Retype the entries exactly, keeping every line intact.

### MATERIAL SHOWN:
════════════════

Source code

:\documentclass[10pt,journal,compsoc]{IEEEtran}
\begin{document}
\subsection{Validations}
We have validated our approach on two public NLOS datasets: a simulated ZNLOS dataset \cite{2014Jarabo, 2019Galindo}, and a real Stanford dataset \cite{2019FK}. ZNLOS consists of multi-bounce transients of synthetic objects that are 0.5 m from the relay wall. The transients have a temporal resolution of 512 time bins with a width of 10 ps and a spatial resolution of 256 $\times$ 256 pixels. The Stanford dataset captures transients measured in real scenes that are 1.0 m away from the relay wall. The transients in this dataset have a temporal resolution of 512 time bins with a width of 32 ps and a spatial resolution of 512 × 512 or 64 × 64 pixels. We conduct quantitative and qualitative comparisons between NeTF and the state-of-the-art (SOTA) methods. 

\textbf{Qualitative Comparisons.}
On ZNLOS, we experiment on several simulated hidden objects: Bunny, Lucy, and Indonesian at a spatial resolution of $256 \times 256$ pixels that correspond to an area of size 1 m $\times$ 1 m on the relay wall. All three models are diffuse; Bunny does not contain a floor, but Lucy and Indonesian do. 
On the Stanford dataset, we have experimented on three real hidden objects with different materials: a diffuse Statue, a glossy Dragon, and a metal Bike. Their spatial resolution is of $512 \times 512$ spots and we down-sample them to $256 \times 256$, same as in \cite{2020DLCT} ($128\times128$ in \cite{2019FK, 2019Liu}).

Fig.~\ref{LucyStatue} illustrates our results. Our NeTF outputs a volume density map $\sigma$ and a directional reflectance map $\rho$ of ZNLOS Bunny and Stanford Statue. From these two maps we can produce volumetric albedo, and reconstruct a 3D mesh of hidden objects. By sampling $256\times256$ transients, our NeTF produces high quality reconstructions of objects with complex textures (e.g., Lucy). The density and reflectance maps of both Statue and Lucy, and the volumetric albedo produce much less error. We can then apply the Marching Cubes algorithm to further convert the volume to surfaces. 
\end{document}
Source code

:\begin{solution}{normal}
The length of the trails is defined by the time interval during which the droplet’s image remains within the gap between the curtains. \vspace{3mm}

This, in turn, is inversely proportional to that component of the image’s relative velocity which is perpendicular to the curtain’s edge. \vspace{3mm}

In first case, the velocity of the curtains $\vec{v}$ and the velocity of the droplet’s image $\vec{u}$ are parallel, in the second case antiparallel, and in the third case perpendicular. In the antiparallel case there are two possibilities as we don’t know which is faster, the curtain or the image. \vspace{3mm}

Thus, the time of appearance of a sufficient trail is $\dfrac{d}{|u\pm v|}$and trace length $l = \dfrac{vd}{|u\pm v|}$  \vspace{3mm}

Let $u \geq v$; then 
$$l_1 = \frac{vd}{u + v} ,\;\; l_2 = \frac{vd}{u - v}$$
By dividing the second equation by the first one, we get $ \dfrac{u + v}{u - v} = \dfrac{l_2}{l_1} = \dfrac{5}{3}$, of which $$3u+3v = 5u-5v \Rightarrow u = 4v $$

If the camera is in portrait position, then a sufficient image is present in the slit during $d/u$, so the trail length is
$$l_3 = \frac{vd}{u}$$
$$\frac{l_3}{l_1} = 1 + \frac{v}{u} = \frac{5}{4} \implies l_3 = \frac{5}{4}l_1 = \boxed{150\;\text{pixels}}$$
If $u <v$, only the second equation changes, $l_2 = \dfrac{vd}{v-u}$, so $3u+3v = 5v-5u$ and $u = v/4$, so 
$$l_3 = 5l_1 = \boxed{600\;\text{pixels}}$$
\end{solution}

════════════════

### ANSWER SECTION:
Source code

:\documentclass[10pt,journal,compsoc]{IEEEtran}
\begin{document}
\subsection{Validations}
We have validated our approach on two public NLOS datasets: a simulated ZNLOS dataset \cite{2014Jarabo, 2019Galindo}, and a real Stanford dataset \cite{2019FK}. ZNLOS consists of multi-bounce transients of synthetic objects that are 0.5 m from the relay wall. The transients have a temporal resolution of 512 time bins with a width of 10 ps and a spatial resolution of 256 $\times$ 256 pixels. The Stanford dataset captures transients measured in real scenes that are 1.0 m away from the relay wall. The transients in this dataset have a temporal resolution of 512 time bins with a width of 32 ps and a spatial resolution of 512 × 512 or 64 × 64 pixels. We conduct quantitative and qualitative comparisons between NeTF and the state-of-the-art (SOTA) methods. 

\textbf{Qualitative Comparisons.}
On ZNLOS, we experiment on several simulated hidden objects: Bunny, Lucy, and Indonesian at a spatial resolution of $256 \times 256$ pixels that correspond to an area of size 1 m $\times$ 1 m on the relay wall. All three models are diffuse; Bunny does not contain a floor, but Lucy and Indonesian do. 
On the Stanford dataset, we have experimented on three real hidden objects with different materials: a diffuse Statue, a glossy Dragon, and a metal Bike. Their spatial resolution is of $512 \times 512$ spots and we down-sample them to $256 \times 256$, same as in \cite{2020DLCT} ($128\times128$ in \cite{2019FK, 2019Liu}).

Fig.~\ref{LucyStatue} illustrates our results. Our NeTF outputs a volume density map $\sigma$ and a directional reflectance map $\rho$ of ZNLOS Bunny and Stanford Statue. From these two maps we can produce volumetric albedo, and reconstruct a 3D mesh of hidden objects. By sampling $256\times256$ transients, our NeTF produces high quality reconstructions of objects with complex textures (e.g., Lucy). The density and reflectance maps of both Statue and Lucy, and the volumetric albedo produce much less error. We can then apply the Marching Cubes algorithm to further convert the volume to surfaces. 
\end{document}
Source code

:\begin{solution}{normal}
The length of the trails is defined by the time interval during which the droplet’s image remains within the gap between the curtains. \vspace{3mm}

This, in turn, is inversely proportional to that component of the image’s relative velocity which is perpendicular to the curtain’s edge. \vspace{3mm}

In first case, the velocity of the curtains $\vec{v}$ and the velocity of the droplet’s image $\vec{u}$ are parallel, in the second case antiparallel, and in the third case perpendicular. In the antiparallel case there are two possibilities as we don’t know which is faster, the curtain or the image. \vspace{3mm}

Thus, the time of appearance of a sufficient trail is $\dfrac{d}{|u\pm v|}$and trace length $l = \dfrac{vd}{|u\pm v|}$  \vspace{3mm}

Let $u \geq v$; then 
$$l_1 = \frac{vd}{u + v} ,\;\; l_2 = \frac{vd}{u - v}$$
By dividing the second equation by the first one, we get $ \dfrac{u + v}{u - v} = \dfrac{l_2}{l_1} = \dfrac{5}{3}$, of which $$3u+3v = 5u-5v \Rightarrow u = 4v $$

If the camera is in portrait position, then a sufficient image is present in the slit during $d/u$, so the trail length is
$$l_3 = \frac{vd}{u}$$
$$\frac{l_3}{l_1} = 1 + \frac{v}{u} = \frac{5}{4} \implies l_3 = \frac{5}{4}l_1 = \boxed{150\;\text{pixels}}$$
If $u <v$, only the second equation changes, $l_2 = \dfrac{vd}{v-u}$, so $3u+3v = 5v-5u$ and $u = v/4$, so 
$$l_3 = 5l_1 = \boxed{600\;\text{pixels}}$$
\end{solution}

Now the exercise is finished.